O rápido colapso do regime de Assad levanta questões preocupantes. Em 2015, sob probabilidades muito mais sombrias, a Guarda Republicana e as Forças do Tigre da Síria mantiveram a linha contra representantes maiores dos EUA, Turquia e Israel. A costa de Latakia e as rotas de abastecimento críticas foram defendidas heroicamente, e Damasco, apesar de ser atacada quase diariamente, manteve-se resoluta. Hoje, essa mesma Damasco caiu sem luta. O que mudou? Será que este colapso foi arquitetado por uma série de acordos secretos e traições entre aqueles que em tempos confiaram em Assad para salvaguardar a soberania da Síria?
Houve rumores sobre os primeiros anos de Assad, quando ele teria sido cortejado pela CIA antes de sua ascensão ao poder. Havia verdade nesses rumores e, em caso afirmativo, essas interações iniciais lançaram as bases para sua demissão? O que podemos avaliar são os resultados, e eles são contundentes: a Síria foi dissecada, a Resistência fragmentada e as forças imperiais estão a consolidar ganhos. A urgência da unidade entre a Resistência nunca foi tão crítica.
O papel de Israel é insidioso. No dia 7 de outubro, uma faísca foi deliberadamente deixada acender. O estado colonizador mais fortificado, com capacidades de informação incomparáveis, deixou os acontecimentos desenrolarem-se, abrindo caminho para uma agenda imperial mais ampla. O Hamas (Irmandade Muçulmana) deu a Israel o pretexto para redesenhar o mapa, bombardeando a Síria impunemente e com objectivos muito além do Golã, sob o pretexto de “segurança”. Isto é uma selvageria calculada, executada com o total apoio dos seus vassalos.
A duplicidade de Erdogan é gritante. Posicionando-se publicamente como defensor dos palestinianos, há muito que ele é um facilitador dissimulado das ambições de Israel. A sua retórica de “respeito pela integridade territorial da Síria” soou vazia, especialmente quando os jihadistas apoiados pela Turquia dividiram o norte da Síria. O susto do golpe de Erdogan em 2016, sobrevivido graças à Rússia, apenas consolidou o seu papel como uma cobra pragmática, ansiosa por jogar em todos os lados para consolidar as ilusões neo-otomanas. Foi depositada muita confiança nele em Astana, congelando a guerra quando a vitória era inevitável?

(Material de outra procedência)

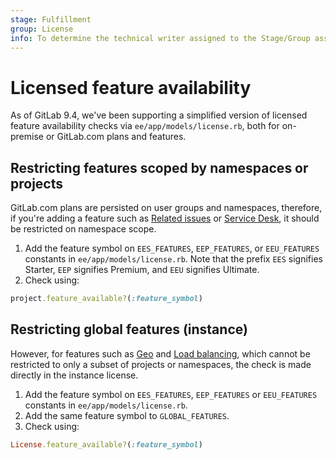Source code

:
 ```yaml
---
stage: Fulfillment
group: License
info: To determine the technical writer assigned to the Stage/Group associated with this page, see https://about.gitlab.com/handbook/engineering/ux/technical-writing/#assignments
---
```


# Licensed feature availability

As of GitLab 9.4, we've been supporting a simplified version of licensed
feature availability checks via `ee/app/models/license.rb`, both for
on-premise or GitLab.com plans and features.

## Restricting features scoped by namespaces or projects

GitLab.com plans are persisted on user groups and namespaces, therefore, if you're adding a
feature such as [Related issues](../user/project/issues/related_issues.md) or
[Service Desk](../user/project/service_desk.md),
it should be restricted on namespace scope.

1. Add the feature symbol on `EES_FEATURES`, `EEP_FEATURES`, or `EEU_FEATURES` constants in
  `ee/app/models/license.rb`. Note that the prefix `EES` signifies Starter, `EEP` signifies
  Premium, and `EEU` signifies Ultimate.
1. Check using:

```ruby
project.feature_available?(:feature_symbol)
```

## Restricting global features (instance)

However, for features such as [Geo](../administration/geo/index.md) and
[Load balancing](../administration/database_load_balancing.md), which cannot be restricted
to only a subset of projects or namespaces, the check is made directly in
the instance license.

1. Add the feature symbol on `EES_FEATURES`, `EEP_FEATURES` or `EEU_FEATURES` constants in
  `ee/app/models/license.rb`.
1. Add the same feature symbol to `GLOBAL_FEATURES`.
1. Check using:

```ruby
License.feature_available?(:feature_symbol)
```
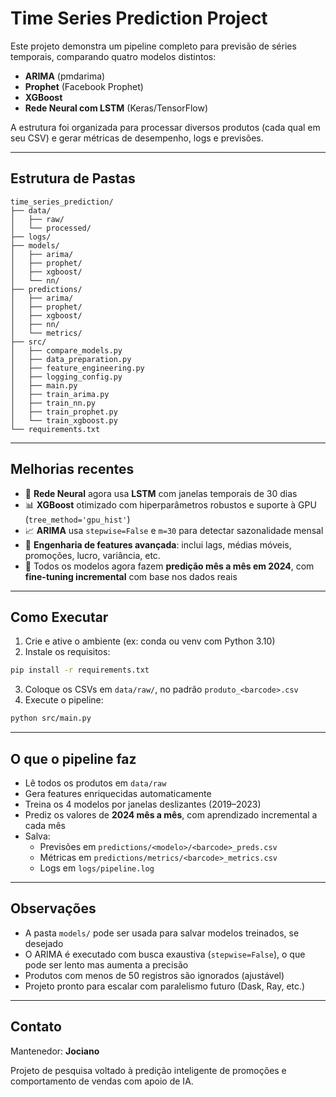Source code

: # Time Series Prediction Project

Este projeto demonstra um pipeline completo para previsão de séries temporais, comparando quatro modelos distintos:

- **ARIMA** (pmdarima)
- **Prophet** (Facebook Prophet)
- **XGBoost**
- **Rede Neural com LSTM** (Keras/TensorFlow)

A estrutura foi organizada para processar diversos produtos (cada qual em seu CSV) e gerar métricas de desempenho, logs e previsões.

---

## Estrutura de Pastas

```
time_series_prediction/
├── data/
│   ├── raw/
│   └── processed/
├── logs/
├── models/
│   ├── arima/
│   ├── prophet/
│   ├── xgboost/
│   └── nn/
├── predictions/
│   ├── arima/
│   ├── prophet/
│   ├── xgboost/
│   ├── nn/
│   └── metrics/
├── src/
│   ├── compare_models.py
│   ├── data_preparation.py
│   ├── feature_engineering.py
│   ├── logging_config.py
│   ├── main.py
│   ├── train_arima.py
│   ├── train_nn.py
│   ├── train_prophet.py
│   └── train_xgboost.py
└── requirements.txt
```

---

## Melhorias recentes

- 🧠 **Rede Neural** agora usa **LSTM** com janelas temporais de 30 dias
- 📊 **XGBoost** otimizado com hiperparâmetros robustos e suporte à GPU (`tree_method='gpu_hist'`)
- 📈 **ARIMA** usa `stepwise=False` e `m=30` para detectar sazonalidade mensal
- 🧮 **Engenharia de features avançada**: inclui lags, médias móveis, promoções, lucro, variância, etc.
- 🔁 Todos os modelos agora fazem **predição mês a mês em 2024**, com **fine-tuning incremental** com base nos dados reais

---

## Como Executar

1. Crie e ative o ambiente (ex: conda ou venv com Python 3.10)
2. Instale os requisitos:

```bash
pip install -r requirements.txt
```

3. Coloque os CSVs em `data/raw/`, no padrão `produto_<barcode>.csv`
4. Execute o pipeline:

```bash
python src/main.py
```

---

## O que o pipeline faz

- Lê todos os produtos em `data/raw`
- Gera features enriquecidas automaticamente
- Treina os 4 modelos por janelas deslizantes (2019–2023)
- Prediz os valores de **2024 mês a mês**, com aprendizado incremental a cada mês
- Salva:
  - Previsões em `predictions/<modelo>/<barcode>_preds.csv`
  - Métricas em `predictions/metrics/<barcode>_metrics.csv`
  - Logs em `logs/pipeline.log`

---

## Observações

- A pasta `models/` pode ser usada para salvar modelos treinados, se desejado
- O ARIMA é executado com busca exaustiva (`stepwise=False`), o que pode ser lento mas aumenta a precisão
- Produtos com menos de 50 registros são ignorados (ajustável)
- Projeto pronto para escalar com paralelismo futuro (Dask, Ray, etc.)

---

## Contato

Mantenedor: **Jociano**

Projeto de pesquisa voltado à predição inteligente de promoções e comportamento de vendas com apoio de IA.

Astana tinha assegurado uma paz temporária, mas esta teve um custo grave: suspender as ofensivas em Idlib, reter autorizações avançadas de defesa aérea e deixar a Síria vulnerável aos implacáveis bombardeamentos israelitas. Os S-300 e S-400, considerados revolucionários, foram reduzidos a meros meios de dissuasão, algemados pela burocracia russa. O resultado? A infra-estrutura da Síria ruiu sob os ataques israelitas, e o estrangulamento económico através das sanções de César fez o resto. Foi isto um erro de cálculo estratégico ou uma compensação deliberada num jogo mais amplo?
Depois, há o próprio Assad. Um homem outrora resoluto, disposto a suportar ataques diários, aparece subitamente na Rússia com asilo concedido. Poderia o homem que desafiou as probabilidades em 2015 ter sido finalmente comprometido? E, em caso afirmativo, o que foi oferecido em troca do desmembramento da Síria, de uma redução na ajuda aos fantoches fascistas da Ucrânia, ou de alguma falsa aparência de paz para o Irão na sua interminável guerra de sanções? Pelas suas ações, as forças sírias desistiram sem muita luta, porquê?
A fragmentação da Resistência é a falha fatal explorada com tanta maestria. O aviso de Pepe Escobar ecoa mais alto do que nunca: a Resistência deve matar a hidra, ou ela será eliminada uma por uma. A Síria, o Líbano, o Irão e mesmo as poderosas Rússia e China devem atender a este apelo. Os apoiantes imperiais de Israel, liderados pelos EUA, sonham com a China como o dominó final. As apostas não poderiam ser maiores. Quando o Dragão acordará e sentirá o fedor?
As sanções económicas e as restrições militares transformaram a Síria num playground imperial para estratégias de dividir para conquistar. A Resistência deve colocar questões difíceis: Porque é que a Síria parou quando a vitória parecia estar ao alcance? O fedor da traição persiste e são necessárias respostas reais, e não banalidades exageradas.
A história não perdoará a complacência. A Resistência deve unir-se com urgência, ou a hidra irá reforçar o seu domínio. A Síria pode ter caído, mas a guerra não acabou. Irá a Resistência erguer-se unida ou deixar-se-á desmontar peça por peça?